Difference between SparkContext, JavaSparkContext, SQLContext, and SparkSession? - java

What is the difference between SparkContext, JavaSparkContext, SQLContext and SparkSession?
Is there any method to convert or create a Context using a SparkSession?
Can I completely replace all the Contexts using one single entry SparkSession?
Are all the functions in SQLContext, SparkContext, and JavaSparkContext also in SparkSession?
Some functions like parallelize have different behaviors in SparkContext and JavaSparkContext. How do they behave in SparkSession?
How can I create the following using a SparkSession?
RDD
JavaRDD
JavaPairRDD
Dataset
Is there a method to transform a JavaPairRDD into a Dataset or a Dataset into a JavaPairRDD?

sparkContext is a Scala implementation entry point and JavaSparkContext is a java wrapper of sparkContext.
SQLContext is entry point of SparkSQL which can be received from sparkContext.Prior to 2.x.x, RDD ,DataFrame and Data-set were three different data abstractions.Since Spark 2.x.x, All three data abstractions are unified and SparkSession is the unified entry point of Spark.
An additional note is , RDD meant for unstructured data, strongly typed data and DataFrames are for structured and loosely typed data. You can check
Is there any method to convert or create Context using Sparksession ?
yes. its sparkSession.sparkContext() and for SQL, sparkSession.sqlContext()
Can I completely replace all the Context using one single entry SparkSession ?
yes. you can get respective contexs from sparkSession.
Does all the functions in SQLContext, SparkContext,JavaSparkContext etc are added in SparkSession?
Not directly. you got to get respective context and make use of it.something like backward compatibility
How to use such function in SparkSession?
get respective context and make use of it.
How to create the following using SparkSession?
RDD can be created from sparkSession.sparkContext.parallelize(???)
JavaRDD same applies with this but in java implementation
JavaPairRDD sparkSession.sparkContext.parallelize(???).map(//making your data as key-value pair here is one way)
Dataset what sparkSession returns is Dataset if it is structured data.

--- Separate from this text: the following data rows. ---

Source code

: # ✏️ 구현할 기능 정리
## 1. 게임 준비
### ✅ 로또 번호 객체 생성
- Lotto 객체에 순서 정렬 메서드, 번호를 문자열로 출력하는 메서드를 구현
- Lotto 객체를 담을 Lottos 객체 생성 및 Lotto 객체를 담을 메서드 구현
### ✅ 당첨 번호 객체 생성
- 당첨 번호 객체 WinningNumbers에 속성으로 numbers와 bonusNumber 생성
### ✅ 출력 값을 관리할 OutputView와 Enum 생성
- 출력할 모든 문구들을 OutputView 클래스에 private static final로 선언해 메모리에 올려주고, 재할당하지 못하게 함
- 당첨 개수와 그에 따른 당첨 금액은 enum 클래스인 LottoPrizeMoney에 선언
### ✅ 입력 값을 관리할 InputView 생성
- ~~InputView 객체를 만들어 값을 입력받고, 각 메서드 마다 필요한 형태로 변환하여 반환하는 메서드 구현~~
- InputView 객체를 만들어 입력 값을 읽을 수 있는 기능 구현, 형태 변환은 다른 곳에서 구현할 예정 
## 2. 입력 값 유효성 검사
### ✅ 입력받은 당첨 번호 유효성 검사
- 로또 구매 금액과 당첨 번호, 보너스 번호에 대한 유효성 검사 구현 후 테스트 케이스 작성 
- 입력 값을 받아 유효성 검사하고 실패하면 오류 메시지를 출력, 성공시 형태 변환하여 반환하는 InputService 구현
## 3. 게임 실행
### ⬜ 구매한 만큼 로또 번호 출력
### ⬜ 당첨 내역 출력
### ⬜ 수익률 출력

Explanation from spark source code under branch-2.1
SparkContext:
Main entry point for Spark functionality. A SparkContext represents the connection to a Spark
cluster, and can be used to create RDDs, accumulators and broadcast variables on that cluster.
Only one SparkContext may be active per JVM. You must stop() the active SparkContext before
creating a new one. This limitation may eventually be removed; see SPARK-2243 for more details.
JavaSparkContext:
A Java-friendly version of [[org.apache.spark.SparkContext]] that returns
[[org.apache.spark.api.java.JavaRDD]]s and works with Java collections instead of Scala ones.
Only one SparkContext may be active per JVM. You must stop() the active SparkContext before
creating a new one. This limitation may eventually be removed; see SPARK-2243 for more details.
SQLContext:
The entry point for working with structured data (rows and columns) in Spark 1.x.
As of Spark 2.0, this is replaced by [[SparkSession]]. However, we are keeping the class
here for backward compatibility.
SparkSession:
The entry point to programming Spark with the Dataset and DataFrame API.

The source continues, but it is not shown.